◆ Exercise details ◆
Every line below that contains "github" is to be copied.

◆ Data supplied ◆

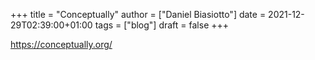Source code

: +++
title = "Conceptually"
author = ["Daniel Biasiotto"]
date = 2021-12-29T02:39:00+01:00
tags = ["blog"]
draft = false
+++

<https://conceptually.org/>
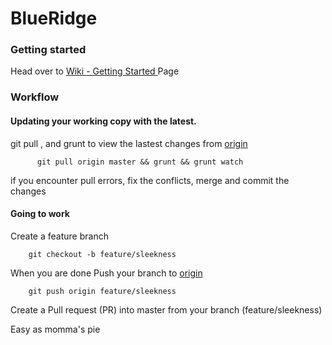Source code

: BlueRidge
============

### Getting started
Head over to [Wiki - Getting Started ](https://github.com/ninelabs/blueridgeapp/wiki/Getting-Started) Page

### Workflow
#### Updating your working copy with the latest.

git pull , and grunt to view the lastest changes from [origin](https://github.com/ninelabs/blueridgeapp)
     
          git pull origin master && grunt && grunt watch
          
 if you encounter pull errors, fix the conflicts, merge and commit the changes


#### Going to work

Create a feature branch 
        
        git checkout -b feature/sleekness


When you are done Push your branch to [origin](https://github.com/ninelabs/blueridgeapp)

        git push origin feature/sleekness


Create a Pull request (PR)  into master from your branch (feature/sleekness)

Easy as momma's pie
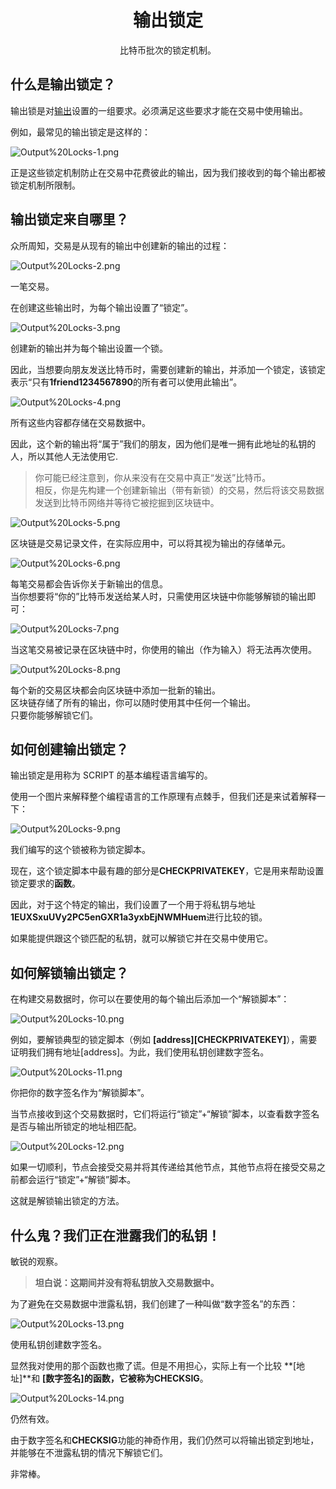 # <center>输出锁定</center>
<center>比特币批次的锁定机制。</center>

## 什么是输出锁定？
输出锁是对[输出](../Outputs.md)设置的一组要求。必须满足这些要求才能在交易中使用输出。

例如，最常见的输出锁定是这样的：

![Output%20Locks-1.png](img/Output%20Locks-1%20(1).png)

正是这些锁定机制防止在交易中花费彼此的输出，因为我们接收到的每个输出都被锁定机制所限制。

## 输出锁定来自哪里？
众所周知，交易是从现有的输出中创建新的输出的过程：

![Output%20Locks-2.png](img/Output%20Locks-2%20(1).png)

一笔交易。

在创建这些输出时，为每个输出设置了“锁定”。

![Output%20Locks-3.png](img/Output%20Locks-3%20(1).png)  

创建新的输出并为每个输出设置一个锁。

因此，当想要向朋友发送比特币时，需要创建新的输出，并添加一个锁定，该锁定表示“只有**1friend1234567890**的所有者可以使用此输出”。

![Output%20Locks-4.png](img/Output%20Locks-4%20(1).png)

所有这些内容都存储在交易数据中。

因此，这个新的输出将“属于”我们的朋友，因为他们是唯一拥有此地址的私钥的人，所以其他人无法使用它.  
>你可能已经注意到，你从来没有在交易中真正“发送”比特币。  
相反，你是先构建一个创建新输出（带有新锁）的交易，然后将该交易数据发送到比特币网络并等待它被挖掘到区块链中。

![Output%20Locks-5.png](img/Output%20Locks-5%20(1).png)

区块链是交易记录文件，在实际应用中，可以将其视为输出的存储单元。

![Output%20Locks-6.png](img/Output%20Locks-6%20(1).png)

每笔交易都会告诉你关于新输出的信息。  
当你想要将“你的”比特币发送给某人时，只需使用区块链中你能够解锁的输出即可：

![Output%20Locks-7.png](img/Output%20Locks-7%20(1).png)

当这笔交易被记录在区块链中时，你使用的输出（作为输入）将无法再次使用。

![Output%20Locks-8.png](img/Output%20Locks-8%20(1).png)

每个新的交易区块都会向区块链中添加一批新的输出。  
区块链存储了所有的输出，你可以随时使用其中任何一个输出。  
只要你能够解锁它们。

## 如何创建输出锁定？
输出锁定是用称为 SCRIPT 的基本编程语言编写的。

使用一个图片来解释整个编程语言的工作原理有点棘手，但我们还是来试着解释一下：  

![Output%20Locks-9.png](img/Output%20Locks-9%20(1).png)  

我们编写的这个锁被称为锁定脚本。

现在，这个锁定脚本中最有趣的部分是**CHECKPRIVATEKEY**，它是用来帮助​​设置锁定要求的**函数**。

因此，对于这个特定的输出，我们设置了一个用于将私钥与地址**1EUXSxuUVy2PC5enGXR1a3yxbEjNWMHuem**进行比较的锁。

如果能提供跟这个锁匹配的私钥，就可以解锁它并在交易中使用它。

## 如何解锁输出锁定？
在构建交易数据时，你可以在要使用的每个输出后添加一个“解锁脚本”： 

![Output%20Locks-10.png](img/Output%20Locks-10%20(1).png)

例如，要解锁典型的锁定脚本（例如 **[address][CHECKPRIVATEKEY]**），需要证明我们拥有地址[address]。为此，我们使用私钥创建数字签名。

![Output%20Locks-11.png](img/Output%20Locks-11%20(1).png)  

你把你的数字签名作为“解锁脚本”。

当节点接收到这个交易数据时，它们将运行“锁定”+“解锁”脚本，以查看数字签名是否与输出所锁定的地址相匹配。

![Output%20Locks-12.png](img/Output%20Locks-12%20(1).png)  

如果一切顺利，节点会接受交易并将其传递给其他节点，其他节点将在接受交易之前都会运行“锁定”+“解锁”脚本。

这就是解锁输出锁定的方法。

## 什么鬼？我们正在泄露我们的私钥！

敏锐的观察。

>**坦白说：这期间并没有将私钥放入交易数据中。**

为了避免在交易数据中泄露私钥，我们创建了一种叫做“数字签名”的东西：

![Output%20Locks-13.png](img/Output%20Locks-13%20(1).png)

使用私钥创建数字签名。

显然我对使用的那个函数也撒了谎。但是不用担心，实际上有一个比较 **[地址]**和 **[数字签名]**的函数，它被称为**CHECKSIG**。  

![Output%20Locks-14.png](img/Output%20Locks-14%20(1).png)  

仍然有效。

由于数字签名和**CHECKSIG**功能的神奇作用，我们仍然可以将输出锁定到地址，并能够在不泄露私钥的情况下解锁它们。

非常棒。
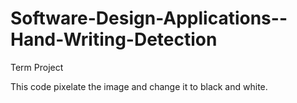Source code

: # Software-Design-Applications--Hand-Writing-Detection
Term Project


This code pixelate the image and change it to black and white.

◆ Exercise solution ◆
Head over to [Wiki - Getting Started ](https://github.com/ninelabs/blueridgeapp/wiki/Getting-Started) Page
git pull , and grunt to view the lastest changes from [origin](https://github.com/ninelabs/blueridgeapp)
When you are done Push your branch to [origin](https://github.com/ninelabs/blueridgeapp)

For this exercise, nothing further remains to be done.